# [EXERCISE PROMPT]
Lines from the listing that hold the string "Built" are what you should return.

# [SUPPLIED RECORDS]
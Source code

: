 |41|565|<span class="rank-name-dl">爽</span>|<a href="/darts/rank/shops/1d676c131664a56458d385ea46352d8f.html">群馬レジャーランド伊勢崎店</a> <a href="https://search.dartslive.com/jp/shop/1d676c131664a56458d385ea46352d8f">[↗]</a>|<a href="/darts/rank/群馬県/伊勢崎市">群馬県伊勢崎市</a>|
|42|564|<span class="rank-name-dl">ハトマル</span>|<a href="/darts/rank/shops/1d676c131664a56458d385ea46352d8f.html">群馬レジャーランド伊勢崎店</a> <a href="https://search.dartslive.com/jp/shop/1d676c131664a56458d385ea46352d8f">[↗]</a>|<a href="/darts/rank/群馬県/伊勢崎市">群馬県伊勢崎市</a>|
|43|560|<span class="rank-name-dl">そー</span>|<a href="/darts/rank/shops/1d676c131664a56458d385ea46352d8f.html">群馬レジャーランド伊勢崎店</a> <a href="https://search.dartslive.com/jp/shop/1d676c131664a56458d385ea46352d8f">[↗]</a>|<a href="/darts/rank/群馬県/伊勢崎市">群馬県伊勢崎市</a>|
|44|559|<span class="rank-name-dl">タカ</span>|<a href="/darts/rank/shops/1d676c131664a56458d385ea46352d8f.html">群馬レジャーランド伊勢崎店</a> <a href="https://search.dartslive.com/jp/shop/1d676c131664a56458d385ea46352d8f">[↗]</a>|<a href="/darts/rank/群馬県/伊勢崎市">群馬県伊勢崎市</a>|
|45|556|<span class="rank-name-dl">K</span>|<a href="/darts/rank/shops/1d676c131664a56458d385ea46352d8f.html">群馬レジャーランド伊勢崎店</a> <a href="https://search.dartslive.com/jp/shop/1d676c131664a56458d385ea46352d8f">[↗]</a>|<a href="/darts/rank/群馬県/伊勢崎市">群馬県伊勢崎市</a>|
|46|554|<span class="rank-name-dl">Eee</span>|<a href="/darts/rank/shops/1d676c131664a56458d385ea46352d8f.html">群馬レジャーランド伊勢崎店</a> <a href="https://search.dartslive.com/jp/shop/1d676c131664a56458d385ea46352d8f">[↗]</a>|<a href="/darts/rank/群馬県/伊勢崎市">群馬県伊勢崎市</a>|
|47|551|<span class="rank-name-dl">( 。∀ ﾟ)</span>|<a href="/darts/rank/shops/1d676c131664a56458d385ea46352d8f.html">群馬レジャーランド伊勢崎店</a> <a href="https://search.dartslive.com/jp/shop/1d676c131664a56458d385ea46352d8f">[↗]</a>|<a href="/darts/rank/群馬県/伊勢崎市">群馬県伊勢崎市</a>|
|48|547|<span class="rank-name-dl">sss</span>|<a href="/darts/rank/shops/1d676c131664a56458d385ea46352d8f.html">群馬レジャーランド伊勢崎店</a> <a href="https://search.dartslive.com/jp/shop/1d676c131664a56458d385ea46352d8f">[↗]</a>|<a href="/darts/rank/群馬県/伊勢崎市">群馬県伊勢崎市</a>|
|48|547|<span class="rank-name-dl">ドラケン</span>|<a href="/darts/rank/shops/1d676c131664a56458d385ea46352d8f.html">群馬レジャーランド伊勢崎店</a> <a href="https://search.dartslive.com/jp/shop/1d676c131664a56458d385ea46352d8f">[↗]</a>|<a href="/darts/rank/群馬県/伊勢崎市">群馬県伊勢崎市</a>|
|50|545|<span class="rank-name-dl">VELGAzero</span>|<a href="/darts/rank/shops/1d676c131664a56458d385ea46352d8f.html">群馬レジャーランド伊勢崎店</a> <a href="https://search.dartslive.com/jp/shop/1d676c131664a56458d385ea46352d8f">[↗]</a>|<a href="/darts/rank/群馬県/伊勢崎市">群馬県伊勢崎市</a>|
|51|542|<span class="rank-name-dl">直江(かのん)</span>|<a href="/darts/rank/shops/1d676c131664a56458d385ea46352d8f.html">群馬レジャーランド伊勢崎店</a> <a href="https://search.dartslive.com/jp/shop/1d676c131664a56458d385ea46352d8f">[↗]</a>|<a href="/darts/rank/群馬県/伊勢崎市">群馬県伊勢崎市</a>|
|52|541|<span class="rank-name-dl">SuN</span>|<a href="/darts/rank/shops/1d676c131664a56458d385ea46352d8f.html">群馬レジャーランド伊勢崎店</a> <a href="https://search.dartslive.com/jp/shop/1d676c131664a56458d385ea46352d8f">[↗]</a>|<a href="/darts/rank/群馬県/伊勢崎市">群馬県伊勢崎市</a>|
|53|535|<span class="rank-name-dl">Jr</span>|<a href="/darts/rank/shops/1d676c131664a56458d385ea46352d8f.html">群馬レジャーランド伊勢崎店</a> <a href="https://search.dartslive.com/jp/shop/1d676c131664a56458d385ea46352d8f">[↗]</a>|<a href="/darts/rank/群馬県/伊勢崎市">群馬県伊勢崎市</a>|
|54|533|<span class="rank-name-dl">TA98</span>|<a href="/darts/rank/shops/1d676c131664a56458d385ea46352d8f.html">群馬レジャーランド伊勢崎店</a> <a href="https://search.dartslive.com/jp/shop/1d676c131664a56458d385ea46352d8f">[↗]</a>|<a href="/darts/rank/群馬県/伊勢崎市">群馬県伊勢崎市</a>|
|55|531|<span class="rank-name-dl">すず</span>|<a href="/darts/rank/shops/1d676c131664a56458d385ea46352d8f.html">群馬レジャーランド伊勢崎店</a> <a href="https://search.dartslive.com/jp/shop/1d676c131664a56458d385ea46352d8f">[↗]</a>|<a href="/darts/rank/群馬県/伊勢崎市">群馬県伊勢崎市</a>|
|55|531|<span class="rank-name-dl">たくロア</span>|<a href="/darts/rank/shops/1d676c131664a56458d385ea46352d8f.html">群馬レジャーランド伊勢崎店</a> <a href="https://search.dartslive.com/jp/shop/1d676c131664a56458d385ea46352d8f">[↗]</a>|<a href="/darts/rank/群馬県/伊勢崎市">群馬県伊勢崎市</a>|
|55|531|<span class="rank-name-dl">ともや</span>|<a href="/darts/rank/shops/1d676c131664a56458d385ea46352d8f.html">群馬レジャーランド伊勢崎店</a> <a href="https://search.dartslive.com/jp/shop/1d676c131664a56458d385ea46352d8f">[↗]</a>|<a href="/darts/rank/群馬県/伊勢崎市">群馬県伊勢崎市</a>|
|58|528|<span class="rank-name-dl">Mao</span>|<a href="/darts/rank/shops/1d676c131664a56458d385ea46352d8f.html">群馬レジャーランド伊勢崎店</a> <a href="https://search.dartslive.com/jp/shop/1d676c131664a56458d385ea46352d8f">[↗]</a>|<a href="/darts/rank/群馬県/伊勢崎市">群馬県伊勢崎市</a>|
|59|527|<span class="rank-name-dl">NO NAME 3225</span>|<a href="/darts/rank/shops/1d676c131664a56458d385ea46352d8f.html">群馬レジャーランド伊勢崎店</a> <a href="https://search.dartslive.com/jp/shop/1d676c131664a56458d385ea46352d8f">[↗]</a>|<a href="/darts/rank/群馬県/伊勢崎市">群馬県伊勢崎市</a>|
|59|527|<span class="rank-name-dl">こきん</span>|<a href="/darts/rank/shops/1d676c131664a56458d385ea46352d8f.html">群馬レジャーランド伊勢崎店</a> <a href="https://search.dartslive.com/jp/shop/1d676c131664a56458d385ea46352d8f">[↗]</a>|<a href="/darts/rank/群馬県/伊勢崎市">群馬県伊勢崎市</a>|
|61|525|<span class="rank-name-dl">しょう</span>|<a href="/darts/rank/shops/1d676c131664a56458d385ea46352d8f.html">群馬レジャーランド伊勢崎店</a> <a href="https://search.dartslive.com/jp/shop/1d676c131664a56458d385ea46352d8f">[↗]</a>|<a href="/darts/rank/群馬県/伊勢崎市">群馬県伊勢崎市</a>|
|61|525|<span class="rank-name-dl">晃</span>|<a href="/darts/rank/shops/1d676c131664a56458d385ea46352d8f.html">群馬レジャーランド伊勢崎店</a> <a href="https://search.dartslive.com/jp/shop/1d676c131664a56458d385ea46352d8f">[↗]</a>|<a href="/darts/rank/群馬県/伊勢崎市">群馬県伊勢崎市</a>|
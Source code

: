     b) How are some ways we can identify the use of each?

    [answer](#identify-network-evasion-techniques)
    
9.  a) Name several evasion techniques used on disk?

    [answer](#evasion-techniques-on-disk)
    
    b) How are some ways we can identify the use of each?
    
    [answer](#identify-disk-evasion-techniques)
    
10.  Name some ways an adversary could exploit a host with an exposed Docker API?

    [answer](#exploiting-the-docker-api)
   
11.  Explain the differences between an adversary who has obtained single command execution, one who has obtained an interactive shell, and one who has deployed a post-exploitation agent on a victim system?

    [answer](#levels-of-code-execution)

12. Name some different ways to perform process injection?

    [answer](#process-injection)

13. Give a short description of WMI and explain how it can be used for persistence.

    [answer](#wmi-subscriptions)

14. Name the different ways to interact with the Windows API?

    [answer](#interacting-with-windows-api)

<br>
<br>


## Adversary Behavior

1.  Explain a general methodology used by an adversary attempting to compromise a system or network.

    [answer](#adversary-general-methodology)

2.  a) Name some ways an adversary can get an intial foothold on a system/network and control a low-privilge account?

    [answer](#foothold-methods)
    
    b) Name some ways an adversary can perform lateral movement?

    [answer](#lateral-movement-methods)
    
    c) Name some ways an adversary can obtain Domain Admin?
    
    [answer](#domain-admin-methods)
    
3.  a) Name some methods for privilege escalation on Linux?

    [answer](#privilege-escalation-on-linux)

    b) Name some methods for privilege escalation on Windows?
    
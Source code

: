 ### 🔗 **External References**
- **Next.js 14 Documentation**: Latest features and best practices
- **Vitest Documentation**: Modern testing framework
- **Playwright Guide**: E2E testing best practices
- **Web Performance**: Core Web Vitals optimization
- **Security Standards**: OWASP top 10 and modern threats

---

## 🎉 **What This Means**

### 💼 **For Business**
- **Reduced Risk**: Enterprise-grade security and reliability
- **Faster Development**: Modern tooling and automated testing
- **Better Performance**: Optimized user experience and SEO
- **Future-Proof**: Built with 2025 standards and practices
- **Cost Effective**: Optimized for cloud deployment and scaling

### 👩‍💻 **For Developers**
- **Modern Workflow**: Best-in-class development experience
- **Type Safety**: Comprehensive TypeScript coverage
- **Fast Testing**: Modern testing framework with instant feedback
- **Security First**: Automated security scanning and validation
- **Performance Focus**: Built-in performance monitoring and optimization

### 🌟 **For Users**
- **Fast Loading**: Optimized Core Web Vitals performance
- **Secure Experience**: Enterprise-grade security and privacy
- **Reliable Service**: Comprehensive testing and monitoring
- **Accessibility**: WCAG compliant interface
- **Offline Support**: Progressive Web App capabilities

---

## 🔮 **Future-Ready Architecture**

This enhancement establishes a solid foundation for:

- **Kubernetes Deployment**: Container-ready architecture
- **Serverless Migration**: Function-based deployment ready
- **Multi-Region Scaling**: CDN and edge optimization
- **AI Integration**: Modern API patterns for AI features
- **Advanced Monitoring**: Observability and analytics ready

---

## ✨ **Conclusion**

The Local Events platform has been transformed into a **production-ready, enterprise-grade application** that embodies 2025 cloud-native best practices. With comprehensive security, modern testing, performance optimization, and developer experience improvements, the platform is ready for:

# [REPLY TO THE EXERCISE]
- **Future-Proof**: Built with 2025 standards and practices
- **Performance Focus**: Built-in performance monitoring and optimization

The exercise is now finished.